In a letter to the White House, the Republican senators said Obama would “change the tone in Washington” if he were to renominate Bush nominees like Peter Keisler, Glen Conrad and Paul Diamond. And they requested that Obama respect the Senate’s constitutional role in reviewing judicial nominees by seeking their consultation about potential nominees from their respective states.

“Regretfully, if we are not consulted on, and approve of, a nominee from our states, the Republican Conference will be unable to support moving forward on that nominee,” the letter warns. “And we will act to preserve this principle and the rights of our colleagues if it is not.”

In other words, Republicans are threatening a filibuster of judges if they’re not happy.
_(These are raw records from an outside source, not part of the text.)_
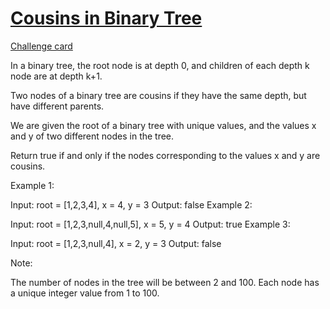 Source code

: # [Cousins in Binary Tree](https://leetcode.com/problems/cousins-in-binary-tree/)
[Challenge card](https://leetcode.com/explore/challenge/card/may-leetcoding-challenge/534/week-1-may-1st-may-7th/3322)

In a binary tree, the root node is at depth 0, and children of each depth k node are at depth k+1.

Two nodes of a binary tree are cousins if they have the same depth, but have different parents.

We are given the root of a binary tree with unique values, and the values x and y of two different nodes in the tree.

Return true if and only if the nodes corresponding to the values x and y are cousins.

 

Example 1:


Input: root = [1,2,3,4], x = 4, y = 3
Output: false
Example 2:


Input: root = [1,2,3,null,4,null,5], x = 5, y = 4
Output: true
Example 3:



Input: root = [1,2,3,null,4], x = 2, y = 3
Output: false
 

Note:

The number of nodes in the tree will be between 2 and 100.
Each node has a unique integer value from 1 to 100.
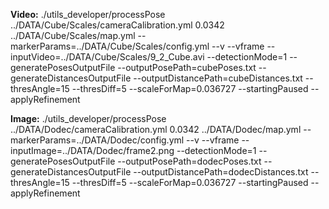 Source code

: **Video:**
./utils_developer/processPose ../DATA/Cube/Scales/cameraCalibration.yml 0.0342 ../DATA/Cube/Scales/map.yml --markerParams=../DATA/Cube/Scales/config.yml --v --vframe --inputVideo=../DATA/Cube/Scales/9_2_Cube.avi --detectionMode=1 --generatePosesOutputFile --outputPosePath=cubePoses.txt --generateDistancesOutputFile --outputDistancePath=cubeDistances.txt --thresAngle=15 --thresDiff=5 --scaleForMap=0.036727 --startingPaused --applyRefinement

**Image:**
./utils_developer/processPose ../DATA/Dodec/cameraCalibration.yml 0.0342 ../DATA/Dodec/map.yml --markerParams=../DATA/Dodec/config.yml --v --vframe --inputImage=../DATA/Dodec/frame2.png --detectionMode=1 --generatePosesOutputFile --outputPosePath=dodecPoses.txt --generateDistancesOutputFile --outputDistancePath=dodecDistances.txt --thresAngle=15 --thresDiff=5 --scaleForMap=0.036727 --startingPaused --applyRefinement

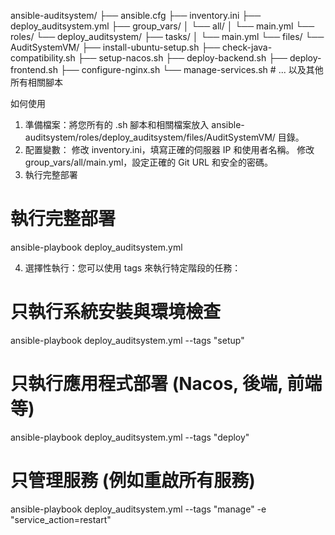 ansible-auditsystem/
├── ansible.cfg
├── inventory.ini
├── deploy_auditsystem.yml
├── group_vars/
│   └── all/
│       └── main.yml
└── roles/
    └── deploy_auditsystem/
        ├── tasks/
        │   └── main.yml
        └── files/
            └── AuditSystemVM/
                ├── install-ubuntu-setup.sh
                ├── check-java-compatibility.sh
                ├── setup-nacos.sh
                ├── deploy-backend.sh
                ├── deploy-frontend.sh
                ├── configure-nginx.sh
                └── manage-services.sh
                # ... 以及其他所有相關腳本





如何使用
1. 準備檔案：將您所有的 .sh 腳本和相關檔案放入 ansible-auditsystem/roles/deploy_auditsystem/files/AuditSystemVM/ 目錄。
2. 配置變數：
    修改 inventory.ini，填寫正確的伺服器 IP 和使用者名稱。
    修改 group_vars/all/main.yml，設定正確的 Git URL 和安全的密碼。
3. 執行完整部署

# 執行完整部署
ansible-playbook deploy_auditsystem.yml


4. 選擇性執行：您可以使用 tags 來執行特定階段的任務：

# 只執行系統安裝與環境檢查
ansible-playbook deploy_auditsystem.yml --tags "setup"

# 只執行應用程式部署 (Nacos, 後端, 前端等)
ansible-playbook deploy_auditsystem.yml --tags "deploy"

# 只管理服務 (例如重啟所有服務)
ansible-playbook deploy_auditsystem.yml --tags "manage" -e "service_action=restart" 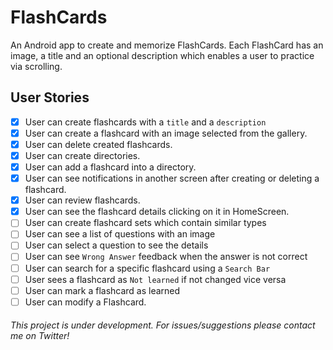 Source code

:# FlashCards

An Android app to create and memorize FlashCards.
Each FlashCard has an image, a title and an optional description which enables a user to practice via scrolling.

## User Stories

- [x] User can create flashcards with a `title` and a `description`
- [x] User can create a flashcard with an image selected from the gallery.
- [x] User can delete created flashcards.
- [x] User can create directories.
- [x] User can add a flashcard into a directory.
- [x] User can see notifications in another screen after creating or deleting a flashcard.
- [x] User can review flashcards.
- [x] User can see the flashcard details clicking on it in HomeScreen.
- [ ] User can create flashcard sets which contain similar types
- [ ] User can see a list of questions with an image
- [ ] User can select a question to see the details
- [ ] User can see `Wrong Answer` feedback when the answer is not correct
- [ ] User can search for a specific flashcard using a `Search Bar`
- [ ] User sees a flashcard as `Not learned` if not changed vice versa
- [ ] User can mark a flashcard as learned
- [ ] User can modify a Flashcard.

###### This project is under development. For issues/suggestions please contact me on Twitter!

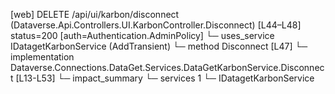 [web] DELETE /api/ui/karbon/disconnect  (Dataverse.Api.Controllers.UI.KarbonController.Disconnect)  [L44–L48] status=200 [auth=Authentication.AdminPolicy]
  └─ uses_service IDatagetKarbonService (AddTransient)
    └─ method Disconnect [L47]
      └─ implementation Dataverse.Connections.DataGet.Services.DataGetKarbonService.Disconnect [L13-L53]
  └─ impact_summary
    └─ services 1
      └─ IDatagetKarbonService

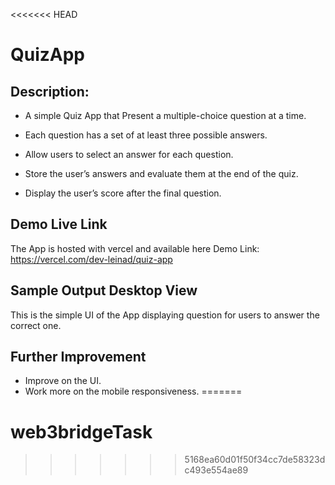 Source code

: <<<<<<< HEAD
# QuizApp

## Description:

- A simple Quiz App that Present a multiple-choice question at a time.
- Each question has a set of at least three possible answers.
- Allow users to select an answer for each question.
- Store the user’s answers and evaluate them at the end of the quiz.

- Display the user’s score after the final question.

## Demo Live Link

The App is hosted with vercel and available here
Demo Link: https://vercel.com/dev-leinad/quiz-app

## Sample Output Desktop View

This is the simple UI of the App displaying question for users to answer the correct one.

## Further Improvement

- Improve on the UI.
- Work more on the mobile responsiveness.
=======
# web3bridgeTask
>>>>>>> 5168ea60d01f50f34cc7de58323dc493e554ae89
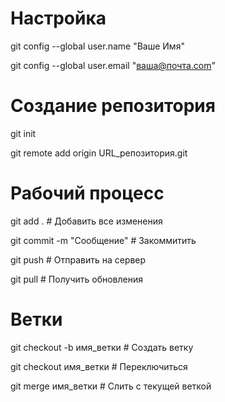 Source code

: 
# Настройка
git config --global user.name "Ваше Имя"

git config --global user.email "ваша@почта.com"

# Создание репозитория
git init

git remote add origin URL_репозитория.git

# Рабочий процесс

git add .                  # Добавить все изменения

git commit -m "Сообщение"  # Закоммитить

git push                   # Отправить на сервер

git pull                   # Получить обновления

# Ветки
git checkout -b имя_ветки  # Создать ветку

git checkout имя_ветки     # Переключиться

git merge имя_ветки        # Слить с текущей веткой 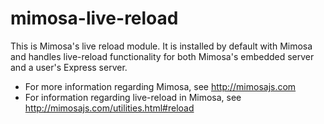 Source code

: mimosa-live-reload
===========

This is Mimosa's live reload module.  It is installed by default with Mimosa and handles live-reload functionality for both Mimosa's embedded server and a user's Express server.

* For more information regarding Mimosa, see http://mimosajs.com
* For information regarding live-reload in Mimosa, see http://mimosajs.com/utilities.html#reload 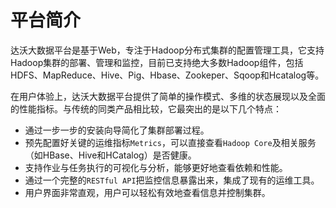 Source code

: # 平台简介

达沃大数据平台是基于Web，专注于Hadoop分布式集群的配置管理工具，它支持Hadoop集群的部署、管理和监控，目前已支持绝大多数Hadoop组件，包括HDFS、MapReduce、Hive、Pig、Hbase、Zookeper、Sqoop和Hcatalog等。

在用户体验上，达沃大数据平台提供了简单的操作模式、多维的状态展现以及全面的性能指标。与传统的同类产品相比较，它最突出的是以下几个特点：

* 通过一步一步的安装向导简化了集群部署过程。
* 预先配置好关键的运维指标`Metrics`，可以直接查看`Hadoop Core`及相关服务（如HBase、Hive和HCatalog）是否健康。
* 支持作业与任务执行的可视化与分析，能够更好地查看依赖和性能。
* 通过一个完整的`RESTful API`把监控信息暴露出来，集成了现有的运维工具。
* 用户界面非常直观，用户可以轻松有效地查看信息并控制集群。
My, how times have changed.  I seem to remember a time, just a few years ago when President Bush was in office, when the Republican understanding of the Constitution’s “advice and consent” clause was that it entitled the President to make nominations of his choosing while the Senate’s role was merely to confirm or reject his nominees.

In fact, that is exactly what they said, repeatedly.  For example, here is Sen. Orrin Hatch saying it:

It seems to me that the only way to make sense of the advice and consent role that our Constitution’s framers envisioned for the Senate is to begin with the assumption that the President’s constitutional power to nominate should be given a fair amount of deference, and that we should defeat nominees only where problems of character or inability to follow the law are evident.

In other words, the question of ideology in judicial confirmations is answered by the American people and the Constitution when the President is constitutionally elected. As Alexander Hamilton recorded for us, the Senate’s task of advice and consent is to advise and to query on the judiciousness and character of nominees, not to challenge, by our naked power, the people’s will in electing who shall nominate.

To do otherwise, it seems to me, is to risk making the federal courts an extension of this political body. This would threaten one of the cornerstones of this country’s unique success – an independent judiciary.

But it wasn’t just Republican Senators making that argument; it was the standard argument of all the conservatives who were active on the issue of judicial nominations. 

Here is John Eastman testifying [PDF] before the Senate Judiciary Committee making that point explicitly:

[R]ecent claims that the advice and consent clause gives to the Senate a co-equal role in the appointment of federal judges simply are not grounded either in the Constitution’s text or in the history and theory of the appointment’s process.

And here he is making it again:

Article II of the Constitution provides that the President “shall nominate, and by and with the Advice and Consent of the Senate, shall appoint…Judges of the supreme Court [and such inferior courts as the Congress may from time to time ordain and establish].” As the text of the provision makes explicitly clear, the power to choose nominees — to “nominate” — is vested solely in the President, and the President also has the primary role to “appoint,” albeit with the advice and consent of the Senate. The text of the clause itself thus demonstrates that the role envisioned for the Senate was a much more limited one than is currently being claimed.

Here is the same point being made by the Judicial Confirmation Network:

“It is apparent from the rhetoric included in the ‘Memorandum of Understanding’ that at least 14 Senators – the signers of this compromise – fail to understand the Constitution’s ‘advice and consent’ clause. Article II, Section 2 of the Constitution reads: ‘[The President] shall nominate, and by and with the Advice and Consent of the Senate, shall appoint Ambassadors, other public Ministers and Consuls, Judges of the supreme Court .’ The Senate’s advice and consent role is part of the ‘appointment’ process, not the ‘nomination’ process, which the Constitution commits solely to the President.”

And here it is once again, this time being made by Steven Calabresi, who just so happens to have been a co-founder of the Federalist Society:

The President was supposed to play a leading role in the selection of judges and that role is defeated by giving a minority of senators a veto over presidential nominees.

Second, giving a minority of Senators a veto over judicial nominees will violate the separation of powers by giving a Senate minority the power to impose a crude litmus test on judicial nominees, thus undermining judicial independence.

I could go on, but I think you get the point.

Isn’t it amazing how, just a few years removed from arguing that the Senate’s sole role in the confirmation process was to either confirm or reject nominees and trying to blow up the Senate with the “nuclear option” in order to get rid of the filibuster, the Republicans in the Senate are now demanding a veto over the President’s nominees and threatening to filibuster if they don’t get their way?